National says if you've done something bad enough to end up in prison, you shouldn't be allowed to vote.
Justice Minister Andrew Little announced on Saturday inmates serving sentences shorter than three years will have their voting rights restored ahead of the next election.
"This threshold of a three-year jail sentence means those prisoners will be able to vote on the Government that will be in power when they are released," said Little, following the advice of the Supreme Court and Waitangi Tribunal.
"This will ensure people sentenced to three years or more in prison can re-engage with the democratic process as easily as possible."
But National MP Mark Mitchell says the Government has got it all wrong:
"We've seen another announcement this week where they're not allowed to refer to them as prisoners anymore - it's completely consistent with the signals this Government has set from day one - and that is a big focus on reducing prison numbers."
It was reported this week prison guards are being encouraged - not necessarily mandated - to call prisoners "men in our care" in order to give them more dignity, a part of the rehabilitation process.
Corrections Minister Kelvin Davis has been open about wanting to reduce prisoner numbers. So far the prison population has dropped about 1000 since the Labour-NZ First Government came to power, with no reported rise in crime.
Each prisoner behind bars costs the taxpayer about $100,000 a year.
The voting rights change will affect around 2000 prisoners and return the law to what it was before 2010, when the-then National government removed voting rights from all sentenced prisoners - even those perhaps being held briefly, if their incarceration happened to coincide with an election.
"If you offend badly enough in our community that you receive a prison sentence - it's very hard to get a prison sentence in New Zealand - then you lose some rights," says Mitchell. "One of those rights is the right to vote."
It will come into place before the next election. Little had previously said it wasn't a priority.
National leader Simon Bridges, when he became leader of the party, didn't even know prisoners couldn't vote and appeared to back prisoners on short sentences being able to vote, before changing his mind after being corrected.
The Waitangi Tribunal said the ban was a breach of the Treaty of Waitangi because Maori are disproportionately imprisoned compared to other groups. The Supreme Court said it breached the Bill of Rights.
Green Party justice spokesperson Golriz Ghahraman welcomed the move as a good start to ensuring equal access to democracy.
"New Zealand should be a place where no matter your circumstances you have a right to cast a vote. Considering our proud history fighting for the women's right to vote, I think many would be shocked to hear that right now incarcerated New Zealanders, predominantly Māori, are deprived of this basic liberty."
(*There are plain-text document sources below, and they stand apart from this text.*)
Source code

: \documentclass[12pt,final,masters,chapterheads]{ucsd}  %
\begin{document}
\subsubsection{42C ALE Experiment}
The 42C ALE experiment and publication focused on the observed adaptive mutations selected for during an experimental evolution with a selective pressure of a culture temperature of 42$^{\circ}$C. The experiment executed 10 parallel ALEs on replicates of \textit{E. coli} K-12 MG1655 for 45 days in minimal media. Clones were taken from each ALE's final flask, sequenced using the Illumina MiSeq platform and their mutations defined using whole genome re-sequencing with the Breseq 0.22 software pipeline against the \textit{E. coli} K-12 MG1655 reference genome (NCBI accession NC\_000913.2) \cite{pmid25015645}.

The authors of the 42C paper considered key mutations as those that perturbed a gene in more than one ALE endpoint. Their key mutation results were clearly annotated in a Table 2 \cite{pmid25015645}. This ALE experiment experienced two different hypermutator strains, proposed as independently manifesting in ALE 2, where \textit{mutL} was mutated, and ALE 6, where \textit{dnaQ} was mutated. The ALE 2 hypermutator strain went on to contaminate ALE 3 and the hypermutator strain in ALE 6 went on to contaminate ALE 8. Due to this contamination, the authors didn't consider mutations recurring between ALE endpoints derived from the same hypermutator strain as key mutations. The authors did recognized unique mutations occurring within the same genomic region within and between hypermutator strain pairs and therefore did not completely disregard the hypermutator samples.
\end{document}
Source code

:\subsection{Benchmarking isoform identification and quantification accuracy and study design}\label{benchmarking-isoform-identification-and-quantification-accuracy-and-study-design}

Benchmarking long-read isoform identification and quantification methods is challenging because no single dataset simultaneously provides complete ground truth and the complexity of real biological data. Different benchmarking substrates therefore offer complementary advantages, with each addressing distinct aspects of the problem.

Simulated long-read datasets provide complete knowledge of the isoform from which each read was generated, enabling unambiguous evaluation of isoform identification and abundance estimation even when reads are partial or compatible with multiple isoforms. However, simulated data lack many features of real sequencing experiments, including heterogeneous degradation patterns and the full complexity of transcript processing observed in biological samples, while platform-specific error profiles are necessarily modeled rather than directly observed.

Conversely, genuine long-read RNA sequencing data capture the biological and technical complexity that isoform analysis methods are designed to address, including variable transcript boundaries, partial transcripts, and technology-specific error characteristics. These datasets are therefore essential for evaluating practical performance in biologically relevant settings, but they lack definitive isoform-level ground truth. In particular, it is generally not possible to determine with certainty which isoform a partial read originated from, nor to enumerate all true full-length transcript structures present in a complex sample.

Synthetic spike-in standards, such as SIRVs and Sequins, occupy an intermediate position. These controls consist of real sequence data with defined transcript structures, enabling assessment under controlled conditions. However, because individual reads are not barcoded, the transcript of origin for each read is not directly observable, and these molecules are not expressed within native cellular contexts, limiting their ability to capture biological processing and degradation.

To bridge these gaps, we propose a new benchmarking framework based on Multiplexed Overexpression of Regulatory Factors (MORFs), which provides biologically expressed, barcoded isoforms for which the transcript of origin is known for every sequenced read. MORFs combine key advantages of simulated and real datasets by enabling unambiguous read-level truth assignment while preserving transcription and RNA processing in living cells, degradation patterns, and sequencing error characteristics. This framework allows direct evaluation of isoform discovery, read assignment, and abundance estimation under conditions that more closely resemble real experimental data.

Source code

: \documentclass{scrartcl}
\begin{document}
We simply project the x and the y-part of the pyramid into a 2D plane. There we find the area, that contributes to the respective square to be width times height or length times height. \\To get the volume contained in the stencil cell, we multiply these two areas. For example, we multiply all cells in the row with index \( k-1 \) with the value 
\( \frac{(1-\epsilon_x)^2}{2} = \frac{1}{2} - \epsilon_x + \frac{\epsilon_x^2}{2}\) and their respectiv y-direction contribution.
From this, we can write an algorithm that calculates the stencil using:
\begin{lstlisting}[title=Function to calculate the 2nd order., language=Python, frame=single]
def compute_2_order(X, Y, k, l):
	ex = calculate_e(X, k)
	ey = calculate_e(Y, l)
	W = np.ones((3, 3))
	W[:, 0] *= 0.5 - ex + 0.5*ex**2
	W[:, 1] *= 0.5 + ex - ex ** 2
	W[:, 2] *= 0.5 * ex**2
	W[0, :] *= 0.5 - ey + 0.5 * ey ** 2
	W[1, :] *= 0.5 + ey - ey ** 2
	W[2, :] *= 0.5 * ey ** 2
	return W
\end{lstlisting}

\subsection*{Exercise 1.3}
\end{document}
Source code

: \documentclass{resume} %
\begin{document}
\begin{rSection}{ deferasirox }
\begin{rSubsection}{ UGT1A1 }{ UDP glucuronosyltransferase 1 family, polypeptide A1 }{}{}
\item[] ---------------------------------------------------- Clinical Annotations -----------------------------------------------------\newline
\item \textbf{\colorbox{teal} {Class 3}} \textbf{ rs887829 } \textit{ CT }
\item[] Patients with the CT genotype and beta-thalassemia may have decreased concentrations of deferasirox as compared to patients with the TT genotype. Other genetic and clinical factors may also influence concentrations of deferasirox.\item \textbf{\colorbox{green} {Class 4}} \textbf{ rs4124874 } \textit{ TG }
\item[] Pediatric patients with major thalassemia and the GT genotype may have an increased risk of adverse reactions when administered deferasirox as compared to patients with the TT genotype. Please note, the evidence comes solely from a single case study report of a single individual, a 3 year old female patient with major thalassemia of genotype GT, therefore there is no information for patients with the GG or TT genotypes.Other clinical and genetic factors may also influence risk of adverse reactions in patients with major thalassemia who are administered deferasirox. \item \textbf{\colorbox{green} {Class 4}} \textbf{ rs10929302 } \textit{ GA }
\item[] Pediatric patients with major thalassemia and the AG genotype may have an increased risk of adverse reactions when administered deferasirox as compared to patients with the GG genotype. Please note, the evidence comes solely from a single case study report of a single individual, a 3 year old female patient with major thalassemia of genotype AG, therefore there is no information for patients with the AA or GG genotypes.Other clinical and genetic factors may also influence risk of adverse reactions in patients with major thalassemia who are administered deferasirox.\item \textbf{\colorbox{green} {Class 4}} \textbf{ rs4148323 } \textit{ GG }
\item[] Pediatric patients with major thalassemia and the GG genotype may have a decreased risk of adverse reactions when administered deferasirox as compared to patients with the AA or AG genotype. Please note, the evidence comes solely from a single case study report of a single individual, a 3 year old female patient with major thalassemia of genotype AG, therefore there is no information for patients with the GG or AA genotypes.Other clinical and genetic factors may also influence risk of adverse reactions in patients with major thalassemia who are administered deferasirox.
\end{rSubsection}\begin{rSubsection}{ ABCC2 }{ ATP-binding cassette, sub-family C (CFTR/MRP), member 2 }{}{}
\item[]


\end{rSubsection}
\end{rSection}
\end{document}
The change won't directly improve Labour's chances of re-election - a few thousand votes from inside prison will have little effect on an election which will see close to 3 million people cast votes.
In 2010 the Attorney-General was National MP Chris Finlayson. He said last year he wasn't opposed to the ban being lifted.
"I'd just simply vote to make it Bill of Rights compliant, I don't think it's the end of the world if a few crims exercise the right to vote - they'd probably vote New Zealand First anyway."